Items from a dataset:
____________
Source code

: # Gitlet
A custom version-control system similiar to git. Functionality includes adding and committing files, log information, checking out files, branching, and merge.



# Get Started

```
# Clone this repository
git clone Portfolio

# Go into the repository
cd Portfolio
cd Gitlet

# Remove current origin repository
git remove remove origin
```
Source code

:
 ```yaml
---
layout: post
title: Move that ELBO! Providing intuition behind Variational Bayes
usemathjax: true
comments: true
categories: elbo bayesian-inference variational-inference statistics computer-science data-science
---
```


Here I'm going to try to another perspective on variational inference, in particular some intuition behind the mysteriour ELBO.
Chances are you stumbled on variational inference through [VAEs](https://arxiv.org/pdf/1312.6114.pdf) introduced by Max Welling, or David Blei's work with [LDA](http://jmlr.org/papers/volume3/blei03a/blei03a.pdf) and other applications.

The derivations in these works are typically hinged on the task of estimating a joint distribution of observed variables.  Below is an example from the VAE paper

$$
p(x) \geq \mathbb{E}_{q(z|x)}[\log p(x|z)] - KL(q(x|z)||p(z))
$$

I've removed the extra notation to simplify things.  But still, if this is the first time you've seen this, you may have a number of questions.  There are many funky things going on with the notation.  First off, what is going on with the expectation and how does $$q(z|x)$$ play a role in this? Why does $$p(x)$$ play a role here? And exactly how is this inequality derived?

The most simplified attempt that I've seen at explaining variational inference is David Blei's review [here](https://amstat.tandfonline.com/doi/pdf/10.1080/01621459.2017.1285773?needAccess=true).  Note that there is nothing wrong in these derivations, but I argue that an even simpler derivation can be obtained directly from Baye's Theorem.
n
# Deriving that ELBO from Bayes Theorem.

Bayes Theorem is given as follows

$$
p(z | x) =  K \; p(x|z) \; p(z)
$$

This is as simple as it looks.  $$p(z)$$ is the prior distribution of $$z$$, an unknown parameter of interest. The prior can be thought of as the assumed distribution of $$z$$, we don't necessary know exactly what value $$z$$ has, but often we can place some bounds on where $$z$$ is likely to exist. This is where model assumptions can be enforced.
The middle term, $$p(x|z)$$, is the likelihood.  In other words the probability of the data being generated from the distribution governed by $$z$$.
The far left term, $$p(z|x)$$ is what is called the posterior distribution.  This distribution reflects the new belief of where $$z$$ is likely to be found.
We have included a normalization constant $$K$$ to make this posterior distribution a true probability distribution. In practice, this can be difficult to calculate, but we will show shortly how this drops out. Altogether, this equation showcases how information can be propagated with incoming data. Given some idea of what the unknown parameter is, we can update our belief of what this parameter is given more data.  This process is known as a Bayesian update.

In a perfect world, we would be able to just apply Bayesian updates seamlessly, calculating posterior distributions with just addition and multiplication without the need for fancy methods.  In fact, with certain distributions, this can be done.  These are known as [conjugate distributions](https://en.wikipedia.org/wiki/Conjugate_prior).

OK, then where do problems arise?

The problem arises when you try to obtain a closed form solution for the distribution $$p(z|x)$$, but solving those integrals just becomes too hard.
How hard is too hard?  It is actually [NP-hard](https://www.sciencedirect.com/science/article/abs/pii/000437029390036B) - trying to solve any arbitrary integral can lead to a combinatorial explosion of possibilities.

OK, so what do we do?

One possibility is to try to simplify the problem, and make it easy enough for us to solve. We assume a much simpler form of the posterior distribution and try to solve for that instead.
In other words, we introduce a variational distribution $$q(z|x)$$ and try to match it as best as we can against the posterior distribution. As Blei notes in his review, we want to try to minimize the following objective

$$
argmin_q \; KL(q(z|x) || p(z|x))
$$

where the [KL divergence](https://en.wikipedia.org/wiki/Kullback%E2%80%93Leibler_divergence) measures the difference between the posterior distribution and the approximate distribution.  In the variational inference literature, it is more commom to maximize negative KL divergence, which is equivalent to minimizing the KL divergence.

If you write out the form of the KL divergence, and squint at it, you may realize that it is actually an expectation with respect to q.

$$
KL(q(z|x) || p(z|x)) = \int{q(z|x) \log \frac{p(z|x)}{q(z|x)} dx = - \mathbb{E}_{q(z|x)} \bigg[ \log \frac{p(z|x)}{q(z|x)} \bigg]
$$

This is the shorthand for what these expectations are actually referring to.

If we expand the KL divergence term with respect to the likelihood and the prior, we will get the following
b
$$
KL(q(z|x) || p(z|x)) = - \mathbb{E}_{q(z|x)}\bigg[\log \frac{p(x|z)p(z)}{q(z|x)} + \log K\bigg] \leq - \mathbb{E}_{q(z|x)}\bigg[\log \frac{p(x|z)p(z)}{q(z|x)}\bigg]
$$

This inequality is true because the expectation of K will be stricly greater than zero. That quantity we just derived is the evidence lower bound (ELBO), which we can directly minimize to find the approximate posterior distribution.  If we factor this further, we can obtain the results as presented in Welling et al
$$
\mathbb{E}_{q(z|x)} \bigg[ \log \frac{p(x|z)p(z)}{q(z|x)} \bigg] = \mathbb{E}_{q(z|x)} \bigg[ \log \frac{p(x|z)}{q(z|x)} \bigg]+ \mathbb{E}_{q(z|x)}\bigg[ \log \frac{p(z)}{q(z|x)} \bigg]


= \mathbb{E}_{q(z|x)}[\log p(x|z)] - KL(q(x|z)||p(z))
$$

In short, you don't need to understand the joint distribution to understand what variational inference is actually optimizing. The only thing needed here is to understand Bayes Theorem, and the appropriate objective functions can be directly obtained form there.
____________
Tally up the lines above containing "derived"; the number is the full answer.

2